Clareton’s choreography challenges any preconceived notions of the advantaged versus the disadvantaged. In one of the show’s more dramatic moments, Bellavance lifts Casey, turning around on her wooden legs with the large man in her small arms.  When Casey returns to two feet, he lifts Bellavance, whose prosthetic legs are held and removed by De Pauw. It is only in this moment that we see that Bellavance’s body ends somewhere beneath her beautiful floral skirt. De Pauw takes Bellavance’s prosthetic leg and attaches it to the tip of her own foot, and with her newly-extended limb is finally able to complete her pose and touch her head.

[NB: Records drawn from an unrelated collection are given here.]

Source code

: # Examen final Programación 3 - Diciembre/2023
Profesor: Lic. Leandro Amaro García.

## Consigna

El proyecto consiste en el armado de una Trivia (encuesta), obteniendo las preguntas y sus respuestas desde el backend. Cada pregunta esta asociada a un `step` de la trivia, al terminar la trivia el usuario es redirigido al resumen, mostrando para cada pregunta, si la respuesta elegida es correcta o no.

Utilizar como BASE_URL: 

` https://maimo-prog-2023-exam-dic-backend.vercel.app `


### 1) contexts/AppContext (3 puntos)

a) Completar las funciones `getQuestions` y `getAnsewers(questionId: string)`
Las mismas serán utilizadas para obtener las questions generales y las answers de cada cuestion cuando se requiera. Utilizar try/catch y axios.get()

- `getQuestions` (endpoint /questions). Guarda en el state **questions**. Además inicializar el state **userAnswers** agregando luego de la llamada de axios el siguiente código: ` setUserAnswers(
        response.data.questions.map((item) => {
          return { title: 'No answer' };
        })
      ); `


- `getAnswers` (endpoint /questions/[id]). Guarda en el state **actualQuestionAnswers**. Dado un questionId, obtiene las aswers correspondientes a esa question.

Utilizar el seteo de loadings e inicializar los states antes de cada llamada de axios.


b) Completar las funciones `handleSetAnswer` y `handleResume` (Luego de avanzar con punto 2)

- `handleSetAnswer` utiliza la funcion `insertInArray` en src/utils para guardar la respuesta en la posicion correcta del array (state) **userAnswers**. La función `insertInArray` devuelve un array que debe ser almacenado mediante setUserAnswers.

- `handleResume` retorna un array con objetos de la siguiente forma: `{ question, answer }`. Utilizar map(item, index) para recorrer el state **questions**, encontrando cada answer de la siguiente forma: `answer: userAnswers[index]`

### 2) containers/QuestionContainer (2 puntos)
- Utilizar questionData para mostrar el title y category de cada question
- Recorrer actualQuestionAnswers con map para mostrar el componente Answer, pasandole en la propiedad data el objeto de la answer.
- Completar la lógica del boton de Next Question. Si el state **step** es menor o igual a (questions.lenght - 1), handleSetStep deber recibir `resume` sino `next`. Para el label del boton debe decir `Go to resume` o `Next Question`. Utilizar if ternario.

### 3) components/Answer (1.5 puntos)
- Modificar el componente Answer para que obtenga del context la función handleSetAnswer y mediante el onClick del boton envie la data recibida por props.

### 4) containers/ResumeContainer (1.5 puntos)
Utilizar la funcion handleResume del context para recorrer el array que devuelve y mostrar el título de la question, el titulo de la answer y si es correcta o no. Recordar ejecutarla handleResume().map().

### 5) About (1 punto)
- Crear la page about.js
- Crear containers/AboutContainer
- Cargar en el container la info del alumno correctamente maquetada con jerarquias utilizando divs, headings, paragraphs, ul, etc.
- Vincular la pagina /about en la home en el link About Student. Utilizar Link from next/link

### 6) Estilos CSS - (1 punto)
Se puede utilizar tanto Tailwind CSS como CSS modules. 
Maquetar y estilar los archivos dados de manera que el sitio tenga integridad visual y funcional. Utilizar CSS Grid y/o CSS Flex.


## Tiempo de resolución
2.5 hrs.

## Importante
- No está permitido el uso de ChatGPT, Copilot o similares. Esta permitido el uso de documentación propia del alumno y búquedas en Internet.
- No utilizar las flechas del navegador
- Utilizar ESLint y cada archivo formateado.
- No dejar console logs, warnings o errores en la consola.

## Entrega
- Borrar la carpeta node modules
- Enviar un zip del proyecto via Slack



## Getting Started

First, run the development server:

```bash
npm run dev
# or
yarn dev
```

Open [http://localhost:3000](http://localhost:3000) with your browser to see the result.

The equipment, including wheelchairs, crutches, and prosthetic legs, transcends its utilitarian purpose to become a series of ornamental accessories in the piece.  Casey, an able-bodied dancer, actually entered the stage in a wheelchair – subverting the distinction between able-bodied and disabled dancers that the viewer is discouraged from making in the first place.  Casey used the wheelchair as a metallic dance partner, enhancing the visual harmony of his performance. “The subject of the piece is not the disability,” asserts Geoffroy. “The poetry arrives once you can look past that.”

Geoffroy, who is now 36, has been a quadriplegic person since she was 17.  At that time, she had dreams of being a dancer. “Sure,” says Geoffroy, “the disability has an emotive charge.  People think, ‘If that happened to me, I would die!’ But you really have no choice. You just carry on with your life. I wanted to be a dancer, so that’s what I did.” The reality is that her work is not so much inspirational as it is inspired. The emotiveness of the performance is less a result of the disability of certain performers, than it is of the quality of the art presented. Like any good dance performance, it showcases the power and potential of the human body. 
Contemporary dance fans won’t want to miss this innovative collaboration of Danse Cité and Corpuscule Danse. And if you’ve never experienced contemporary dance before, this is a moving introduction. What is a genre-twisting statement of movement for the dancers is, for the viewer, a visual spectacle that redefines the limits of contemporary dance.

Oiseaux de Malheur runs from March 24-27 at Studio Hydro-Québec du Monument-National (1182 St. Laurent). Visit corpusculedanse.com for more information.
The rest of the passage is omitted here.